Lupus can be a cutaneous disease, limited to the skin, but it can also take form of a devastating systemic disease.
Skin issues associated with lupus can be categorized as acute cutaneous lupus erythematosus or ACLE, subacute cutaneous lupus erythematosus or SCLE and chronic cutaneous lupus erythematosus or CCLE.
Acute cutaneous lupus erythematosus
Acute cutaneous lupus erythematosus or ACLE is characterized by the tell-tale butterfly rash. This rash, which is shaped similar to the wings of a butterfly, consists of red flat areas on the skin, especially on the face. The lesions, which often resemble sunburns, can also appear on other parts of the body, such as arms, legs and torso. The lesions change the color of the skin, but it is usually only temporary, and they do not leave scars.

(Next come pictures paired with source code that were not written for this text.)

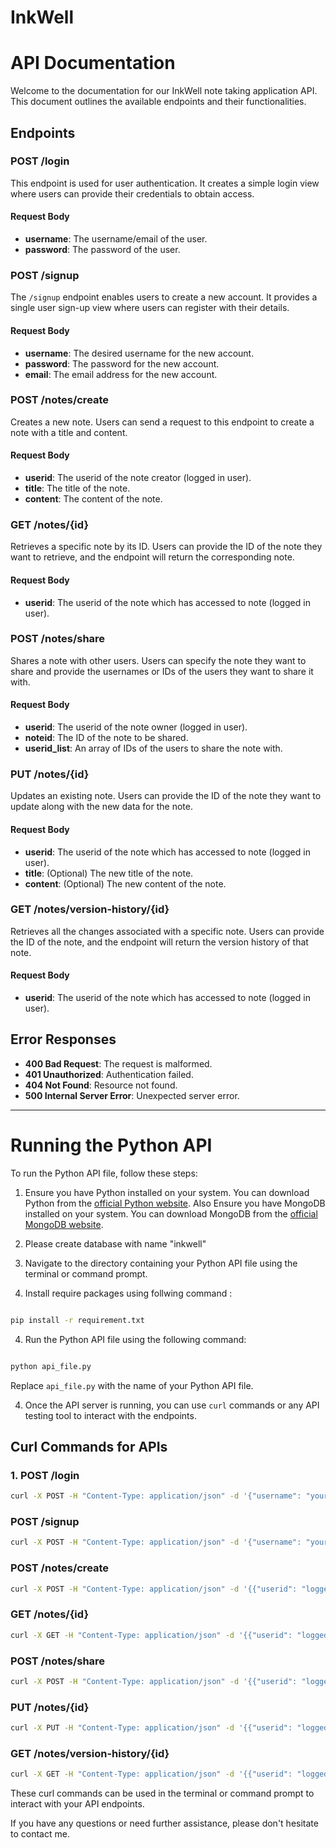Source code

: # InkWell
# API Documentation

Welcome to the documentation for our InkWell note taking application API. This document outlines the available endpoints and their functionalities.

## Endpoints

### POST /login

This endpoint is used for user authentication. It creates a simple login view where users can provide their credentials to obtain access.

#### Request Body
- **username**: The username/email of the user.
- **password**: The password of the user.

### POST /signup

The `/signup` endpoint enables users to create a new account. It provides a single user sign-up view where users can register with their details.

#### Request Body
- **username**: The desired username for the new account.
- **password**: The password for the new account.
- **email**: The email address for the new account.

### POST /notes/create

Creates a new note. Users can send a request to this endpoint to create a note with a title and content.

#### Request Body
- **userid**: The userid of the note creator (logged in user).
- **title**: The title of the note.
- **content**: The content of the note.

### GET /notes/{id}

Retrieves a specific note by its ID. Users can provide the ID of the note they want to retrieve, and the endpoint will return the corresponding note.
#### Request Body
- **userid**: The userid of the note which has accessed to note (logged in user).

### POST /notes/share

Shares a note with other users. Users can specify the note they want to share and provide the usernames or IDs of the users they want to share it with.

#### Request Body
- **userid**: The userid of the note owner (logged in user).
- **noteid**: The ID of the note to be shared.
- **userid_list**: An array of IDs of the users to share the note with.

### PUT /notes/{id}

Updates an existing note. Users can provide the ID of the note they want to update along with the new data for the note.

#### Request Body
- **userid**: The userid of the note which has accessed to note (logged in user).
- **title**: (Optional) The new title of the note.
- **content**: (Optional) The new content of the note.

### GET /notes/version-history/{id}

Retrieves all the changes associated with a specific note. Users can provide the ID of the note, and the endpoint will return the version history of that note.
#### Request Body
- **userid**: The userid of the note which has accessed to note (logged in user).

## Error Responses

- **400 Bad Request**: The request is malformed.
- **401 Unauthorized**: Authentication failed.
- **404 Not Found**: Resource not found.
- **500 Internal Server Error**: Unexpected server error.

---

# Running the Python API

To run the Python API file, follow these steps:

1. Ensure you have Python installed on your system. You can download Python from the [official Python website](https://www.python.org/downloads/). Also  Ensure you have MongoDB installed on your system. You can download MongoDB from the [official MongoDB website](https://www.mongodb.com/try/download/community). 

2. Please create database with name "inkwell"

3. Navigate to the directory containing your Python API file using the terminal or command prompt.

4. Install require packages using follwing command :

```bash

pip install -r requirement.txt
```

4. Run the Python API file using the following command:

```bash

python api_file.py
```

Replace `api_file.py` with the name of your Python API file.

4. Once the API server is running, you can use `curl` commands or any API testing tool to interact with the endpoints.

## Curl Commands for APIs

### 1. POST /login

```bash
curl -X POST -H "Content-Type: application/json" -d '{"username": "your_username/ your email", "password": "your_password"}' http://localhost:5100/login
```

### POST /signup

```bash
curl -X POST -H "Content-Type: application/json" -d '{"username": "your_username", "password": "your_password", "email": "your_email@example.com"}' http://localhost:5100/signup
```


### POST /notes/create

```bash
curl -X POST -H "Content-Type: application/json" -d '{{"userid": "logged in user id","title":"note title", "content":"content of your note"}' http://localhost:5100/notes/create
```

### GET /notes/{id}

```bash
curl -X GET -H "Content-Type: application/json" -d '{{"userid": "logged in user id"}' http://localhost:5100/notes/{noteid}
```


### POST /notes/share
```bash
curl -X POST -H "Content-Type: application/json" -d '{{"userid": "logged in user id","noteid":"note id to share with users", "userid_list":["id of user 1", "id of user 2"]}' http://localhost:5100/notes/share
```



### PUT /notes/{id}
```bash
curl -X PUT -H "Content-Type: application/json" -d '{{"userid": "logged in user id","title":"note title", "content":"content of your note"}' http://localhost:5100/notes/{noteid}
```


### GET /notes/version-history/{id}
```bash
curl -X GET -H "Content-Type: application/json" -d '{{"userid": "logged in user id"}' http://localhost:5100/notes/version-history/{noteid}
```

These curl commands can be used in the terminal or command prompt to interact with your API endpoints.

If you have any questions or need further assistance, please don't hesitate to contact me.

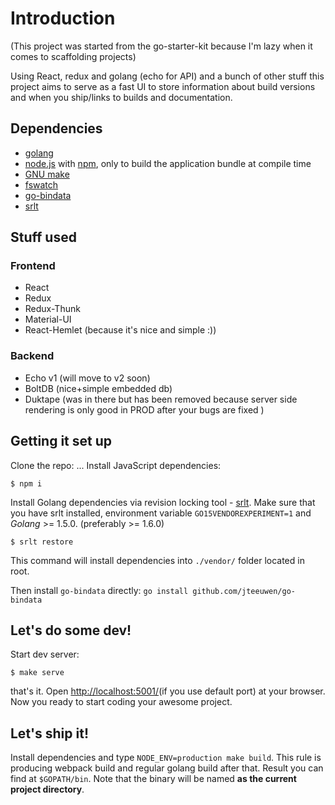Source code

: # Introduction
(This project was started from the go-starter-kit because I'm lazy when it comes to scaffolding projects)

Using React, redux and golang (echo for API) and a bunch of other stuff this project aims to serve as a fast UI to store information about build versions and when you ship/links to builds and documentation.

## Dependencies

* [golang](http://golang.org/)
* [node.js](https://nodejs.org/) with [npm](https://www.npmjs.com/), only to build the application bundle at compile time
* [GNU make](https://www.gnu.org/software/make/)
* [fswatch](https://github.com/emcrisostomo/fswatch/)
* [go-bindata](https://github.com/jteeuwen/go-bindata/)
* [srlt](https://github.com/olebedev/srlt)

## Stuff used

### Frontend
  - React
  - Redux
  - Redux-Thunk
  - Material-UI
  - React-Hemlet (because it's nice and simple :))

### Backend
  - Echo v1 (will move to v2 soon)
  - BoltDB (nice+simple embedded db)
  - Duktape (was in there but has been removed because server side rendering is only good in PROD after your bugs are fixed )

## Getting it set up

Clone the repo:
...
Install JavaScript dependencies:
```
$ npm i
```
Install Golang dependencies via revision locking tool - [srlt](https://github.com/olebedev/srlt). Make sure that you have srlt installed, environment variable `GO15VENDOREXPERIMENT=1` and _Golang_ >= 1.5.0. (preferably >= 1.6.0)
```
$ srlt restore
```
This command will install dependencies into `./vendor/` folder located in root.

Then install `go-bindata` directly: `go install github.com/jteeuwen/go-bindata`

## Let's do some dev!

Start dev server:

```
$ make serve
```

that's it. Open [http://localhost:5001/](http://localhost:5001/)(if you use default port) at your browser. Now you ready to start coding your awesome project.

## Let's ship it!

Install dependencies and type `NODE_ENV=production make build`. This rule is producing webpack build and regular golang build after that. Result you can find at `$GOPATH/bin`. Note that the binary will be named **as the current project directory**.

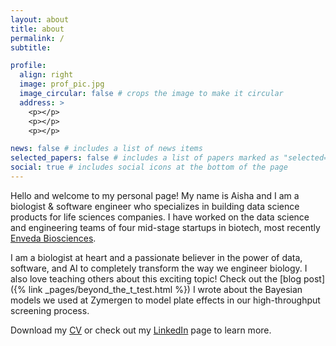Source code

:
```yaml
---
layout: about
title: about
permalink: /
subtitle:

profile:
  align: right
  image: prof_pic.jpg
  image_circular: false # crops the image to make it circular
  address: >
    <p></p>
    <p></p>
    <p></p>

news: false # includes a list of news items
selected_papers: false # includes a list of papers marked as "selected={true}"
social: true # includes social icons at the bottom of the page
---
```


Hello and welcome to my personal page! My name is Aisha and I am a biologist & software engineer who specializes in building data science products for life sciences companies. I have worked on the data science and engineering teams of four mid-stage startups in biotech, most recently [Enveda Biosciences](https://www.envedabio.com/).

I am a biologist at heart and a passionate believer in the power of data, software, and AI to completely transform the way we engineer biology. I also love teaching others about this exciting topic! Check out the [blog post]({% link _pages/beyond_the_t_test.html %}) I wrote about the Bayesian models we used at Zymergen to model plate effects in our high-throughput screening process.

Download my [CV](https://drive.google.com/file/d/1UuGBfiIGyv9fea1OuQlMbRfxOV4z92hM/view?usp=drive_link) or check out my [LinkedIn](https://www.linkedin.com/in/aisha-ellahi-seattle/) page to learn more.
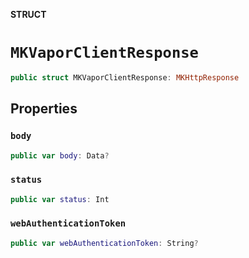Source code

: **STRUCT**

# `MKVaporClientResponse`

```swift
public struct MKVaporClientResponse: MKHttpResponse
```

## Properties
### `body`

```swift
public var body: Data?
```

### `status`

```swift
public var status: Int
```

### `webAuthenticationToken`

```swift
public var webAuthenticationToken: String?
```

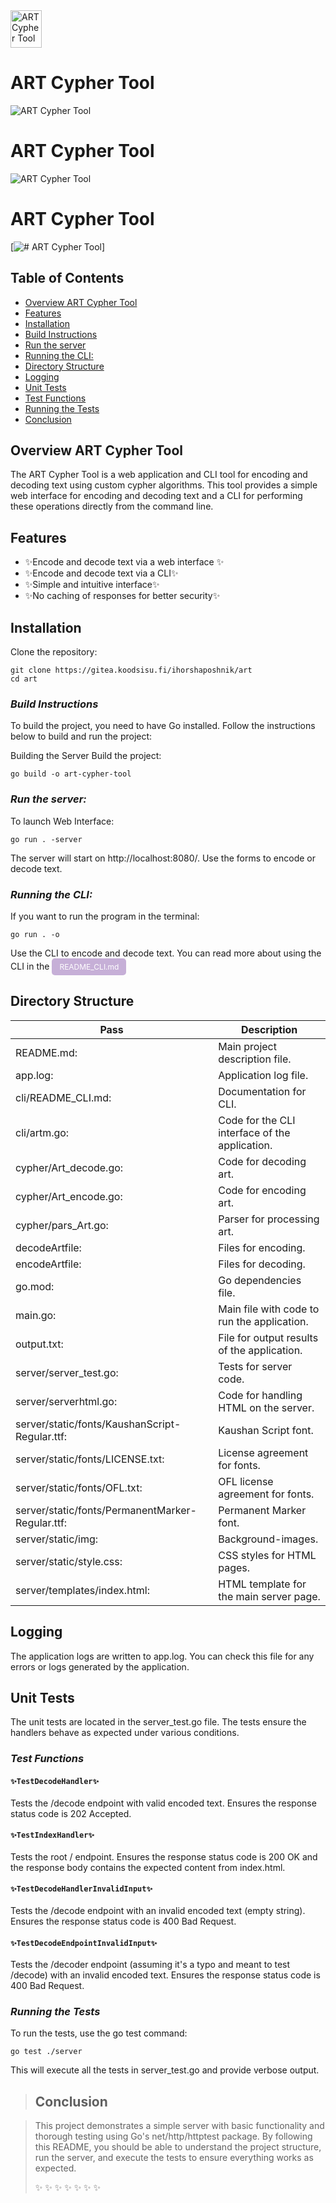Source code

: <img src="https://fex.net/ru/s/cezkzn3" alt="ART Cypher Tool" width="50" height="60">



# ART Cypher Tool

![ART Cypher Tool](https://fex.net/ru/s/cezkzn3)



# ART Cypher Tool

![ART Cypher Tool](https://fex.net/ru/s/cezkzn3)


# ART Cypher Tool


[![# ART Cypher Tool](https://fex.net/ru/s/cezkzn3)]

## Table of Contents

- [Overview ART Cypher Tool](#overview_art_cypher_tool)
- [Features](#features)
- [Installation](#installation)
- [Build Instructions](#build_instructions)
- [Run the server](#run_the_server)
- [Running the CLI:](#running_the_cli:)
- [Directory Structure](#Directory_Structure)
- [Logging](#Logging)
- [Unit Tests](#Unit_Tests)
- [Test Functions](#Test_Functions)
- [Running the Tests](#Running_the_Tests)
- [Conclusion](#Conclusion)


## Overview ART Cypher Tool
The ART Cypher Tool is a web application and CLI tool for encoding and decoding text using custom cypher algorithms. This tool provides a simple web interface for encoding and decoding text and a CLI for performing these operations directly from the command line.

## Features
- ✨Encode and decode text via a web interface ✨
- ✨Encode and decode text via a CLI✨
- ✨Simple and intuitive interface✨
- ✨No caching of responses for better security✨

## Installation
Clone the repository:
```
git clone https://gitea.koodsisu.fi/ihorshaposhnik/art
cd art
```
### _Build Instructions_
To build the project, you need to have Go installed. Follow the instructions below to build and run the project:

Building the Server
Build the project:

```
go build -o art-cypher-tool
```
### _Run the server:_

To launch Web Interface:
```
go run . -server
```
The server will start on http://localhost:8080/.
Use the forms to encode or decode text.

### _Running the CLI:_

If you want to run the program in the terminal:
```
go run . -o
```
Use the CLI to encode and decode text.
You can read more about using the CLI in the <a href="https://gitea.koodsisu.fi/ihorshaposhnik/art/src/branch/main/cli/README_CLI.md" style="display: inline-block; padding: 6px 12px; font-size: 12px; color: white; background-color:#4c00824f; text-align: center; text-decoration: none; border-radius: 5px;">
  README_CLI.md
</a>


## Directory Structure


| Pass | Description |
| ------ | ------ |
|README.md:|	Main project description file.|
|app.log:|	Application log file.|
|cli/README_CLI.md:|	Documentation for CLI.|
|cli/artm.go:| Code for the CLI interface of the application.|
|cypher/Art_decode.go:|	Code for decoding art.|
|cypher/Art_encode.go:|	Code for encoding art.|
|cypher/pars_Art.go:|	Parser for processing art.|
|decodeArtfile:| Files for encoding.|
|encodeArtfile:| Files for decoding.|
|go.mod:|	Go dependencies file.|
|main.go:|	Main file with code to run the application.|
|output.txt:|	File for output results of the application.|
|server/server_test.go:|	Tests for server code.|
|server/serverhtml.go:|	Code for handling HTML on the server.|
|server/static/fonts/KaushanScript-Regular.ttf:|	Kaushan Script font.|
|server/static/fonts/LICENSE.txt:|	License agreement for fonts.|
|server/static/fonts/OFL.txt:|	OFL license agreement for fonts.|
|server/static/fonts/PermanentMarker-Regular.ttf:|	Permanent Marker font.|
|server/static/img:|	Background-images.|
|server/static/style.css:|	CSS styles for HTML pages.|
|server/templates/index.html:|	HTML template for the main server page.|


## Logging

The application logs are written to app.log. You can check this file for any errors or logs generated by the application.


## Unit Tests

The unit tests are located in the server_test.go file. The tests ensure the handlers behave as expected under various conditions.

### _Test Functions_

#### `✨TestDecodeHandler✨`

Tests the /decode endpoint with valid encoded text. Ensures the response status code is 202 Accepted.


#### `✨TestIndexHandler✨`

Tests the root / endpoint. Ensures the response status code is 200 OK and the response body contains the expected content from index.html.


#### `✨TestDecodeHandlerInvalidInput✨`

Tests the /decode endpoint with an invalid encoded text (empty string). Ensures the response status code is 400 Bad Request.


#### `✨TestDecodeEndpointInvalidInput✨`

Tests the /decoder endpoint (assuming it's a typo and meant to test /decode) with an invalid encoded text. Ensures the response status code is 400 Bad Request.


### _Running the Tests_

To run the tests, use the go test command:
```
go test ./server
```
This will execute all the tests in server_test.go and provide verbose output.

> ## Conclusion

> This project demonstrates a simple server with basic functionality
> and thorough testing using Go's net/http/httptest package. By
> following this README, you should be able to understand the project
> structure, run the server, and execute the tests to ensure everything
> works as expected.
>
> ✨ ✨ ✨ ✨ ✨ ✨ ✨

In patients with ACLE, the rash comes in flares, meaning it is not always present and instead it appears when triggered by certain factors. This is also the main difference between ACLE and the chronic form of cutaneous lupus erythematosus, CCLE. One of the major factors for a flare is exposure to sunlight, especially during summer. Stress, alcohol, environmental pollutants, diseases, drops in the immune system and hormonal changes are also considered to be potential triggers, but this generally varies from person to person.
Patients who have ACLE often exhibit lesions on the gums, sometimes inside the cheeks, on the top of the mouth and on the tongue too.
Acute cutaneous lupus erythematosus is, in the majority of cases, associated with the active systemic lupus.
Treatment for acute cutaneous lupus erythematosus
Lupus cannot be cured, but it is highly treatable. The main form of treatment for ACLE consists of preventing the flares and making them shorter and less severe, when they do occur. Avoiding exposure to sunlight, especially during peak hours, is very important in prevention of flares, and if the exposure cannot be avoided, it is recommended to use sunscreens with high sun protection factor, not lower than SPF 25.
Identifying and avoiding the triggers of flares is also a good means of prevention.
As for the medications, lupus is usually managed with non-steroidal anti-inflammatory drugs, malaria drugs, disease-modifying antirheumatic drugs, corticosteroids, immunosupressants and immunogloblulins.